Copy nothing but the lines from the opening of the entries through the line that contains "List of countries", exactly as written. Drop the pictures.

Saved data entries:
-.-.-

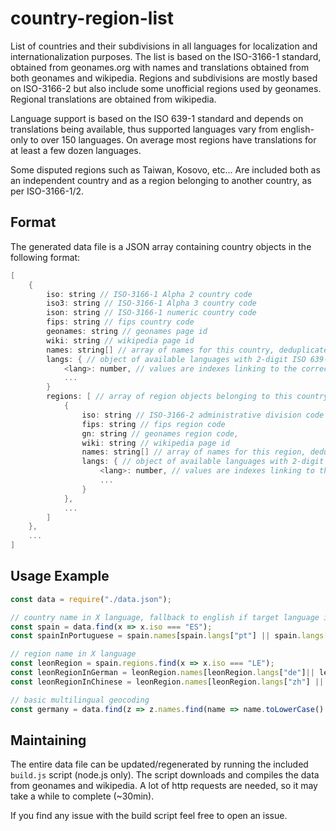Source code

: # country-region-list

List of countries and their subdivisions in all languages for localization and internationalization purposes. The list is based on the ISO-3166-1 standard, obtained from geonames.org with names and translations obtained from both geonames and wikipedia. Regions and subdivisions are mostly based on ISO-3166-2 but also include some unofficial regions used by geonames. Regional translations are obtained from wikipedia.

Language support is based on the ISO 639-1 standard and depends on translations being available, thus supported languages vary from english-only to over 150 languages. On average most regions have translations for at least a few dozen languages.

Some disputed regions such as Taiwan, Kosovo, etc... Are included both as an independent country and as a region belonging to another country, as per ISO-3166-1/2.

## Format

The generated data file is a JSON array containing country objects in the following format:

```groovy
[
    {
        iso: string // ISO-3166-1 Alpha 2 country code
        iso3: string // ISO-3166-1 Alpha 3 country code
        ison: string // ISO-3166-1 numeric country code
        fips: string // fips country code
        geonames: string // geonames page id
        wiki: string // wikipedia page id
        names: string[] // array of names for this country, deduplicated, all languages plus unofficial names
        langs: { // object of available languages with 2-digit ISO 639-1 codes as keys
            <lang>: number, // values are indexes linking to the correct name in the names array
            ...
        }
        regions: [ // array of region objects belonging to this country
            {
                iso: string // ISO-3166-2 administrative division code
                fips: string // fips region code
                gn: string // geonames region code,
                wiki: string // wikipedia page id
                names: string[] // array of names for this region, deduplicated, all languages
                langs: { // object of available languages with 2-digit ISO 639-1 codes as keys
                    <lang>: number, // values are indexes linking to the correct name in the names array
                    ...
                }
            },
            ...
        ]
    },
    ...
]
```

## Usage Example

```js
const data = require("./data.json");

// country name in X language, fallback to english if target language is not available
const spain = data.find(x => x.iso === "ES");
const spainInPortuguese = spain.names[spain.langs["pt"] || spain.langs["en"]] // "Espanha"

// region name in X language
const leonRegion = spain.regions.find(x => x.iso === "LE");
const leonRegionInGerman = leonRegion.names[leonRegion.langs["de"]|| leonRegion.langs["en"]] // "Provinz León"
const leonRegionInChinese = leonRegion.names[leonRegion.langs["zh"] || leonRegion.langs["en"]] // "莱昂省 (西班牙)"

// basic multilingual geocoding
const germany = data.find(z => z.names.find(name => name.toLowerCase() === "deutschland"));
```

## Maintaining

The entire data file can be updated/regenerated by running the included `build.js` script (node.js only). The script downloads and compiles the data from geonames and wikipedia. A lot of http requests are needed, so it may take a while to complete (~30min).

If you find any issue with the build script feel free to open an issue.
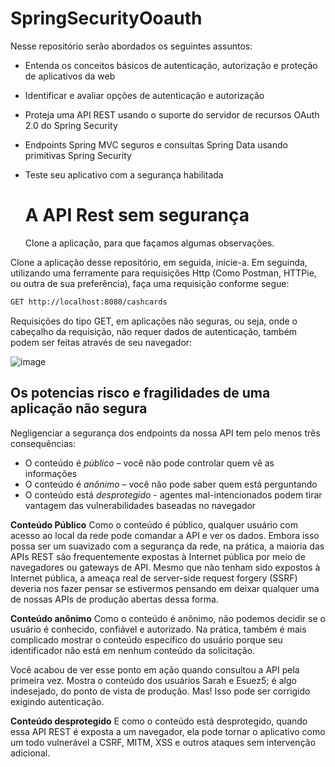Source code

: # SpringSecurityOoauth

Nesse repositório serão abordados os seguintes assuntos:

* Entenda os conceitos básicos de autenticação, autorização e proteção de aplicativos da web
* Identificar e avaliar opções de autenticação e autorização
* Proteja uma API REST usando o suporte do servidor de recursos OAuth 2.0 do Spring Security
* Endpoints Spring MVC seguros e consultas Spring Data usando primitivas Spring Security
* Teste seu aplicativo com a segurança habilitada

  # A API Rest sem segurança
  Clone a aplicação, para que façamos algumas observações.

Clone a aplicação desse repositório, em seguida, inicie-a.
Em seguinda, utilizando uma ferramente para requisições Http (Como Postman, HTTPie, ou outra de sua preferência), faça uma requisição conforme segue:
``` bash
GET http://localhost:8080/cashcards
```

Requisições do tipo GET, em aplicações não seguras, ou seja, onde o cabeçalho da requisição, não requer dados de autenticação, também podem ser feitas através de seu navegador:

![image](https://github.com/user-attachments/assets/c97d1337-6a94-4736-9403-f37ff8419a56)

## Os potencias risco e fragilidades de uma aplicação não segura
Negligenciar a segurança dos endpoints da nossa API tem pelo menos três consequências:

- O conteúdo é *público* – você não pode controlar quem vê as informações
- O conteúdo é *anônimo* – você não pode saber quem está perguntando
- O conteúdo está *desprotegido* - agentes mal-intencionados podem tirar vantagem das vulnerabilidades baseadas no navegador

**Conteúdo Público**
Como o conteúdo é público, qualquer usuário com acesso ao local da rede pode comandar a API e ver os dados. Embora isso possa ser um suavizado com a segurança da rede, na prática, a maioria das APIs REST são frequentemente expostas à Internet pública por meio de navegadores ou gateways de API. Mesmo que não tenham sido expostos à Internet pública, a ameaça real de server-side request forgery (SSRF) deveria nos fazer pensar se estivermos pensando em deixar qualquer uma de nossas APIs de produção abertas dessa forma.

**Conteúdo anônimo**
Como o conteúdo é anônimo, não podemos decidir se o usuário é conhecido, confiável e autorizado. Na prática, também é mais complicado mostrar o conteúdo específico do usuário porque seu identificador não está em nenhum conteúdo da solicitação.

Você acabou de ver esse ponto em ação quando consultou a API pela primeira vez. Mostra o conteúdo dos usuários Sarah e Esuez5; é algo indesejado, do ponto de vista de produção. Mas! Isso pode ser corrigido exigindo autenticação.

**Conteúdo desprotegido**
E como o conteúdo está desprotegido, quando essa API REST é exposta a um navegador, ela pode tornar o aplicativo como um todo vulnerável a CSRF, MITM, XSS e outros ataques sem intervenção adicional.

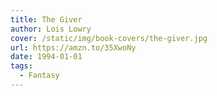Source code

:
 ```yaml
---
title: The Giver
author: Lois Lowry
cover: /static/img/book-covers/the-giver.jpg
url: https://amzn.to/35XwoNy
date: 1994-01-01
tags:
  - Fantasy
---
```

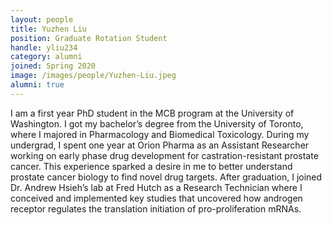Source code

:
 ```yaml
---
layout: people
title: Yuzhen Liu
position: Graduate Rotation Student
handle: yliu234
category: alumni
joined: Spring 2020
image: /images/people/Yuzhen-Liu.jpeg
alumni: true
---
```


I am a first year PhD student in the MCB program at the University of Washington. I got my bachelor’s degree from the University of Toronto, where I majored in Pharmacology and Biomedical Toxicology. During my undergrad, I spent one year at Orion Pharma as an Assistant Researcher working on early phase drug development for castration-resistant prostate cancer. This experience sparked a desire in me to better understand prostate cancer biology to find novel drug targets. After graduation, I joined Dr. Andrew Hsieh’s lab at Fred Hutch as a Research Technician where I conceived and implemented key studies that uncovered how androgen receptor regulates the translation initiation of pro-proliferation mRNAs. 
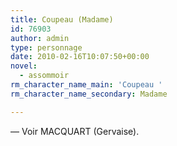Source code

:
 ```yaml
---
title: Coupeau (Madame)
id: 76903
author: admin
type: personnage
date: 2010-02-16T10:07:50+00:00
novel:
  - assommoir
rm_character_name_main: 'Coupeau '
rm_character_name_secondary: Madame

---
```

— Voir MACQUART (Gervaise).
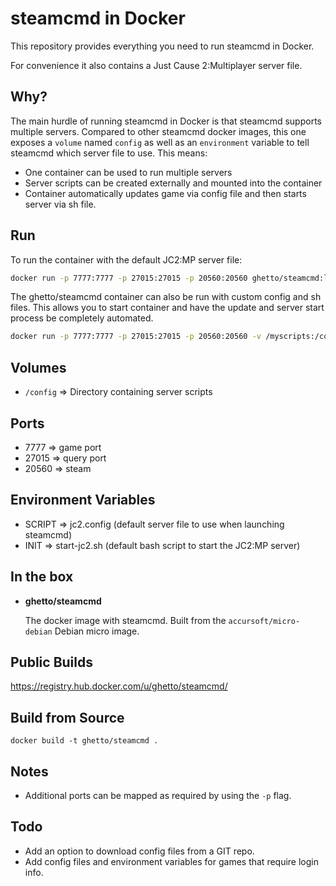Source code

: steamcmd in Docker
===

This repository provides everything you need to run steamcmd in Docker.

For convenience it also contains a Just Cause 2:Multiplayer server file.

Why?
---
The main hurdle of running steamcmd in Docker is that steamcmd supports
multiple servers.
Compared to other steamcmd docker images, this one exposes a `volume` named
`config` as well as an `environment` variable to tell steamcmd which server file
to use. This means:

* One container can be used to run multiple servers
* Server scripts can be created externally and mounted into the container
* Container automatically updates game via config file and then starts server via sh file.

Run
---

To run the container with the default JC2:MP server file:

```bash
docker run -p 7777:7777 -p 27015:27015 -p 20560:20560 ghetto/steamcmd:latest
```

The ghetto/steamcmd container can also be run with custom config and sh files.  This allows
you to start container and have the update and server start process be completely automated.

```bash
docker run -p 7777:7777 -p 27015:27015 -p 20560:20560 -v /myscripts:/config -e SCRIPT=jc2.config -e INIT=start-jc2.sh ghetto/steamcmd:latest
```

Volumes
---

* `/config` => Directory containing server scripts

Ports
---

* 7777 => game port
* 27015 => query port
* 20560 => steam

Environment Variables
---

* SCRIPT => jc2.config (default server file to use when launching steamcmd)
* INIT => start-jc2.sh (default bash script to start the JC2:MP server)

In the box
---
* **ghetto/steamcmd**

  The docker image with steamcmd. Built from the `accursoft/micro-debian`
  Debian micro image.

Public Builds
---

https://registry.hub.docker.com/u/ghetto/steamcmd/


Build from Source
---

    docker build -t ghetto/steamcmd .

Notes
---

* Additional ports can be mapped as required by using the `-p` flag.

Todo
---

* Add an option to download config files from a GIT repo.
* Add config files and environment variables for games that require login info.
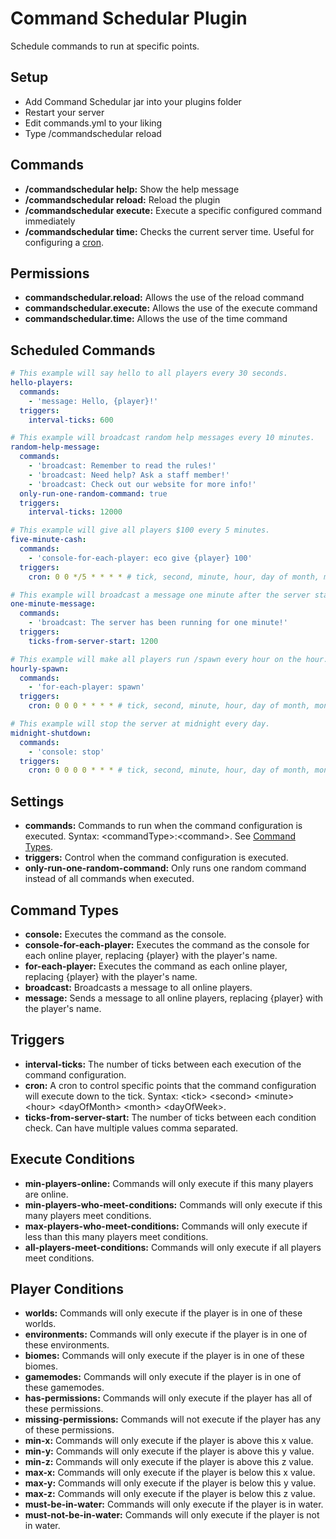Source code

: # Command Schedular Plugin
Schedule commands to run at specific points.

## Setup
- Add Command Schedular jar into your plugins folder
- Restart your server
- Edit commands.yml to your liking
- Type /commandschedular reload

## Commands
- **/commandschedular help:** Show the help message
- **/commandschedular reload:** Reload the plugin
- **/commandschedular execute:** Execute a specific configured command immediately
- **/commandschedular time:** Checks the current server time. Useful for configuring a [cron](#triggers).

## Permissions
- **commandschedular.reload:** Allows the use of the reload command
- **commandschedular.execute:** Allows the use of the execute command
- **commandschedular.time:** Allows the use of the time command

## Scheduled Commands
```yaml
# This example will say hello to all players every 30 seconds.
hello-players:
  commands:
    - 'message: Hello, {player}!'
  triggers:
    interval-ticks: 600

# This example will broadcast random help messages every 10 minutes.
random-help-message:
  commands:
    - 'broadcast: Remember to read the rules!'
    - 'broadcast: Need help? Ask a staff member!'
    - 'broadcast: Check out our website for more info!'
  only-run-one-random-command: true
  triggers:
    interval-ticks: 12000

# This example will give all players $100 every 5 minutes.
five-minute-cash:
  commands:
    - 'console-for-each-player: eco give {player} 100'
  triggers:
    cron: 0 0 */5 * * * * # tick, second, minute, hour, day of month, month, day of week

# This example will broadcast a message one minute after the server starts.
one-minute-message:
  commands:
    - 'broadcast: The server has been running for one minute!'
  triggers:
    ticks-from-server-start: 1200

# This example will make all players run /spawn every hour on the hour.
hourly-spawn:
  commands:
    - 'for-each-player: spawn'
  triggers:
    cron: 0 0 0 * * * * # tick, second, minute, hour, day of month, month, day of week

# This example will stop the server at midnight every day.
midnight-shutdown:
  commands:
    - 'console: stop'
  triggers:
    cron: 0 0 0 0 * * * # tick, second, minute, hour, day of month, month, day of week
```

## Settings
- **commands:** Commands to run when the command configuration is executed. Syntax: &lt;commandType&gt;:&lt;command&gt;. See [Command Types](#command-types).
- **triggers:** Control when the command configuration is executed.
- **only-run-one-random-command:** Only runs one random command instead of all commands when executed.

## Command Types
- **console:** Executes the command as the console.
- **console-for-each-player:** Executes the command as the console for each online player, replacing {player} with the player's name.
- **for-each-player:** Executes the command as each online player, replacing {player} with the player's name.
- **broadcast:** Broadcasts a message to all online players.
- **message:** Sends a message to all online players, replacing {player} with the player's name.

## Triggers
- **interval-ticks:** The number of ticks between each execution of the command configuration.
- **cron:** A cron to control specific points that the command configuration will execute down to the tick. Syntax: &lt;tick&gt; &lt;second&gt; &lt;minute&gt; &lt;hour&gt; &lt;dayOfMonth&gt; &lt;month&gt; &lt;dayOfWeek&gt;.
- **ticks-from-server-start:** The number of ticks between each condition check. Can have multiple values comma separated.

## Execute Conditions
- **min-players-online:** Commands will only execute if this many players are online.
- **min-players-who-meet-conditions:** Commands will only execute if this many players meet conditions.
- **max-players-who-meet-conditions:** Commands will only execute if less than this many players meet conditions.
- **all-players-meet-conditions:** Commands will only execute if all players meet conditions.

## Player Conditions
- **worlds:** Commands will only execute if the player is in one of these worlds.
- **environments:** Commands will only execute if the player is in one of these environments.
- **biomes:** Commands will only execute if the player is in one of these biomes.
- **gamemodes:** Commands will only execute if the player is in one of these gamemodes.
- **has-permissions:** Commands will only execute if the player has all of these permissions.
- **missing-permissions:** Commands will not execute if the player has any of these permissions.
- **min-x:** Commands will only execute if the player is above this x value.
- **min-y:** Commands will only execute if the player is above this y value.
- **min-z:** Commands will only execute if the player is above this z value.
- **max-x:** Commands will only execute if the player is below this x value.
- **max-y:** Commands will only execute if the player is below this y value.
- **max-z:** Commands will only execute if the player is below this z value.
- **must-be-in-water:** Commands will only execute if the player is in water.
- **must-not-be-in-water:** Commands will only execute if the player is not in water.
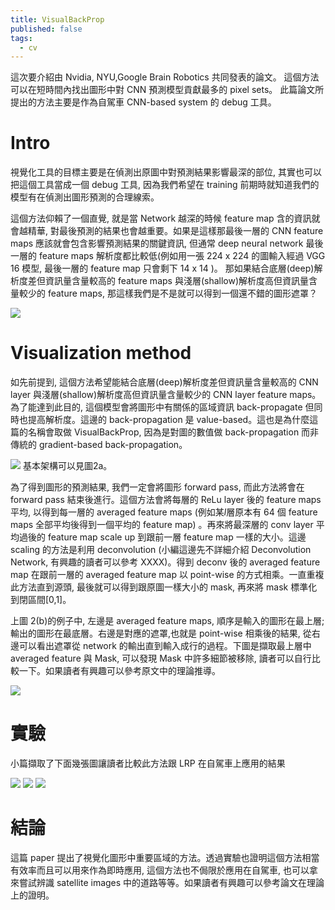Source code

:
 ```yaml
---
title: VisualBackProp
published: false
tags:
  - cv
---
```


這次要介紹由 Nvidia, NYU,Google Brain Robotics 共同發表的論文。
這個方法可以在短時間內找出圖形中對 CNN 預測模型貢獻最多的 pixel sets。
此篇論文所提出的方法主要是作為自駕車 CNN-based system 的 debug 工具。
<!--more-->
# Intro

視覺化工具的目標主要是在偵測出原圖中對預測結果影響最深的部位, 其實也可以把這個工具當成一個 debug 工具, 因為我們希望在 training 前期時就知道我們的模型有在偵測出圖形預測的合理線索。

這個方法仰賴了一個直覺, 就是當 Network 越深的時候 feature map 含的資訊就會越精華, 對最後預測的結果也會越重要。如果是這樣那最後一層的 CNN feature maps 應該就會包含影響預測結果的關鍵資訊, 但通常 deep neural network 最後一層的 feature maps 解析度都比較低(例如用一張 224 x 224 的圖輸入經過 VGG 16 模型, 最後一層的 feature map 只會剩下 14 x 14 )。 那如果結合底層(deep)解析度差但資訊量含量較高的 feature maps 與淺層(shallow)解析度高但資訊量含量較少的 feature maps, 那這樣我們是不是就可以得到一個還不錯的圖形遮罩？

<img id="center" src="{{ site.baseurl }}/assets/img/2017-07-11-VisualBackProp/figure1.png">

# Visualization method

如先前提到, 這個方法希望能結合底層(deep)解析度差但資訊量含量較高的 CNN layer 與淺層(shallow)解析度高但資訊量含量較少的 CNN layer feature maps。 為了能達到此目的, 這個模型會將圖形中有關係的區域資訊 back-propagate 但同時也提高解析度。這邊的 back-propagation 是 value-based。這也是為什麼這篇的名稱會取做 VisualBackProp, 因為是對圖的數值做 back-propagation 而非傳統的 gradient-based back-propagation。

<img id="center" src="{{ site.baseurl }}/assets/img/2017-07-11-VisualBackProp/figure2.png">
基本架構可以見圖2a。

為了得到圖形的預測結果, 我們一定會將圖形 forward pass, 而此方法將會在 forward pass 結束後進行。這個方法會將每層的 ReLu layer 後的 feature maps 平均, 以得到每一層的 averaged feature maps (例如某$l$層原本有 64 個 feature maps 全部平均後得到一個平均的 feature map) 。再來將最深層的 conv layer 平均過後的 feature map scale up 到跟前一層 feature map 一樣的大小。這邊 scaling 的方法是利用 deconvolution (小編這邊先不詳細介紹 Deconvolution Network, 有興趣的讀者可以參考 XXXX)。得到 deconv 後的 averaged feature map 在跟前一層的 averaged feature map 以 point-wise 的方式相乘。一直重複此方法直到源頭, 最後就可以得到跟原圖一樣大小的 mask, 再來將 mask 標準化到閉區間[0,1]。

上圖 2(b)的例子中, 左邊是 averaged feature maps, 順序是輸入的圖形在最上層;輸出的圖形在最底層。右邊是對應的遮罩,也就是 point-wise 相乘後的結果, 從右邊可以看出遮罩從 network 的輸出直到輸入成行的過程。下圖是擷取最上層中 averaged feature 與 Mask, 可以發現 Mask 中許多細節被移除, 讀者可以自行比較一下。如果讀者有興趣可以參考原文中的理論推導。

<img id="center" src="{{ site.baseurl }}/assets/img/2017-07-11-VisualBackProp/compare.png">

# 實驗

小篇擷取了下面幾張圖讓讀者比較此方法跟 LRP 在自駕車上應用的結果

<img id="center" src="{{ site.baseurl }}/assets/img/2017-07-11-VisualBackProp/figure6.png">
<img id="center" src="{{ site.baseurl }}/assets/img/2017-07-11-VisualBackProp/figure7.png">
<img id="center" src="{{ site.baseurl }}/assets/img/2017-07-11-VisualBackProp/figure8.png">

# 結論

這篇 paper 提出了視覺化圖形中重要區域的方法。透過實驗也證明這個方法相當有效率而且可以用來作為即時應用, 這個方法也不侷限於應用在自駕車, 也可以拿來嘗試辨識 satellite images 中的道路等等。如果讀者有興趣可以參考論文在理論上的證明。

-.-.-

### ANSWER TO THE EXERCISE
Source code

: # country-region-list

List of countries and their subdivisions in all languages for localization and internationalization purposes. The list is based on the ISO-3166-1 standard, obtained from geonames.org with names and translations obtained from both geonames and wikipedia. Regions and subdivisions are mostly based on ISO-3166-2 but also include some unofficial regions used by geonames. Regional translations are obtained from wikipedia.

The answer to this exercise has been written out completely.